I was listening to a podcast where the host was interviewing Dan Heath, the author of Upstream: the Quest to Solve Problems Before They Happen.
The author tells a story about Jeff and Marta, who are standing by the river. They see a child drowning, so they rescue him. As they’re drying off, they see another child drowning, so they jump in and rescue her. As they get her to shore, they notice two more kids in the water, flailing around. After getting the two of them out of the water, Marta starts walking upstream. Jeff says, “where are you going, we’ve got to rescue these kids!” And Marta says, “I’m going to go find who’s throwing them in the water.”
In our daily jobs, there are a lot of factors that prevent this type of Upstream thinking. For example, when you’re the person that is responsible for answering support issues from customers, or when you’re handling lots of incidents, it is often rational to do what you need to to satisfy the current situation. You answer the ticket, you fix the bug, you tune the alert.
Yet far too often, this type of transactional approach doesn’t really get at the heart of the problem, and prevent it from happening again:
- When someone asks you a question, how could they not have to ask it next time?
- When the alert goes off, how could that not happen again?
- When we “fix” what caused an incident, did we really solve it all the way down?
Doing this is often harder than solving each problem as it comes our way. The author outlines a couple of things that prevent us from doing this deeper work:
- The first is “tunnel thinking”. This is when you’re focused on solving things in a transactional way.
- The second is distributed responsibilities — when it’s not clear who is responsible for something, or nobody really owns it.
- And finally, an issue is when you don’t have the time or space to stop and contemplate the situation and understand it deeply.
We always have to use our best judgment on how to invest our time, but a good rule of thumb is to weigh the costs and benefits of addressing things more deeply, and if you see something more than once, solve them more deeply. Here are a few ways we do that:
- Reply with documentation. When someone asks you something, document the response in a place that a future person can look it up, and send them the link.

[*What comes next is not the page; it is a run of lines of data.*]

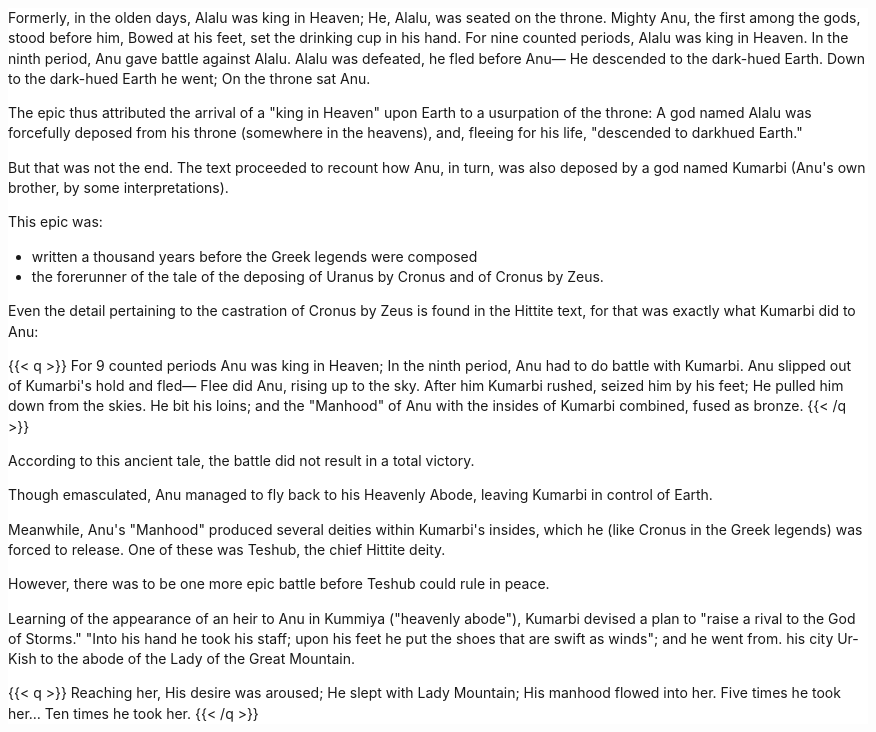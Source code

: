 Formerly, in the olden days, Alalu was king in Heaven;
He, Alalu, was seated on the throne.
Mighty Anu, the first among the gods, stood before him,
Bowed at his feet, set the drinking cup in his hand.
For nine counted periods, Alalu was king in Heaven.
In the ninth period, Anu gave battle against Alalu.
Alalu was defeated, he fled before Anu—
He descended to the dark-hued Earth.
Down to the dark-hued Earth he went;
On the throne sat Anu.

The epic thus attributed the arrival of a "king in Heaven" upon Earth to a usurpation of the throne: A god named Alalu was forcefully deposed from his throne (somewhere in the heavens), and, fleeing for his life, "descended to darkhued Earth." 

But that was not the end. The text proceeded to recount how Anu, in turn, was also deposed by a god named Kumarbi (Anu's own brother, by some interpretations).

This epic was:
- written a thousand years before the Greek legends were composed
- the forerunner of the tale of the deposing of Uranus by Cronus and of Cronus by Zeus. 

Even the detail pertaining to the castration of Cronus by Zeus is found in the Hittite text, for that was exactly what Kumarbi did to Anu:

{{< q >}}
For 9 counted periods Anu was king in Heaven;
In the ninth period, Anu had to do battle with Kumarbi.
Anu slipped out of Kumarbi's hold and fled—
Flee did Anu, rising up to the sky.
After him Kumarbi rushed, seized him by his feet;
He pulled him down from the skies.
He bit his loins; and the "Manhood" of Anu
with the insides of Kumarbi combined, fused as bronze.
{{< /q >}}


According to this ancient tale, the battle did not result in a total victory. 

Though emasculated, Anu managed to fly back to his Heavenly Abode, leaving Kumarbi in
control of Earth. 

Meanwhile, Anu's "Manhood" produced several deities within Kumarbi's insides, which he (like Cronus in the Greek legends) was forced to release. One of these was Teshub, the chief Hittite deity.

However, there was to be one more epic battle before Teshub could rule in
peace.

Learning of the appearance of an heir to Anu in Kummiya ("heavenly abode"), Kumarbi devised a plan to "raise a rival to the God of Storms." "Into his hand he took his staff; upon his feet he put the shoes that are swift as winds"; and he went from. his city Ur-Kish to the abode of the Lady of the Great Mountain. 

{{< q >}}
Reaching her,
His desire was aroused;
He slept with Lady Mountain;
His manhood flowed into her.
Five times he took her…
Ten times he took her.
{{< /q >}}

- Automated testing. Prove that the bug can’t reoccur, which prevents it from happening again.
- Identifying “do not repeat incidents” work after an incident. Make sure you identify the minimum possible thing that would prevent or mitigate future examples of this problem.
- Turn off an alert, or rethinking how we monitor something. Rather than just bumping up the threshold, think about whether the alert is something we even act on. Move the channel of the alert to an information channel instead of alerting channel, or rework it to be actionable.
- Automate the steps of something into a script. Instead of going through a list of things, put it in a script, which is a step towards automating it.
If nothing else, it can be valuable to take a few moments when you’re working on something to look at the big picture, and not let the rush prevent you from looking upstream to where the source of the problem may lie.